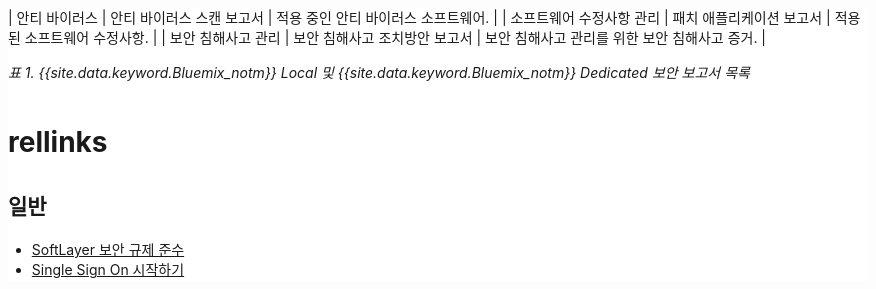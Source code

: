 | 안티 바이러스 | 안티 바이러스 스캔 보고서 | 적용 중인 안티 바이러스 소프트웨어. |
| 소프트웨어 수정사항 관리 | 패치 애플리케이션 보고서 | 적용된 소프트웨어 수정사항. |
| 보안 침해사고 관리 | 보안 침해사고 조치방안 보고서 | 보안 침해사고 관리를 위한 보안 침해사고 증거. |

*표 1. {{site.data.keyword.Bluemix_notm}} Local 및 {{site.data.keyword.Bluemix_notm}} Dedicated 보안 보고서 목록*

# rellinks
## 일반 
* [SoftLayer 보안 규제 준수](http://www.softlayer.com/security)
* [Single Sign On 시작하기](../services/SingleSignOn/index.html)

** Your objective **
Retype the whole listing. Keep every word exact but include no pictures.

** Output **
Source code

: | 안티 바이러스 | 안티 바이러스 스캔 보고서 | 적용 중인 안티 바이러스 소프트웨어. |
| 소프트웨어 수정사항 관리 | 패치 애플리케이션 보고서 | 적용된 소프트웨어 수정사항. |
| 보안 침해사고 관리 | 보안 침해사고 조치방안 보고서 | 보안 침해사고 관리를 위한 보안 침해사고 증거. |

*표 1. {{site.data.keyword.Bluemix_notm}} Local 및 {{site.data.keyword.Bluemix_notm}} Dedicated 보안 보고서 목록*

# rellinks
## 일반 
* [SoftLayer 보안 규제 준수](http://www.softlayer.com/security)
* [Single Sign On 시작하기](../services/SingleSignOn/index.html)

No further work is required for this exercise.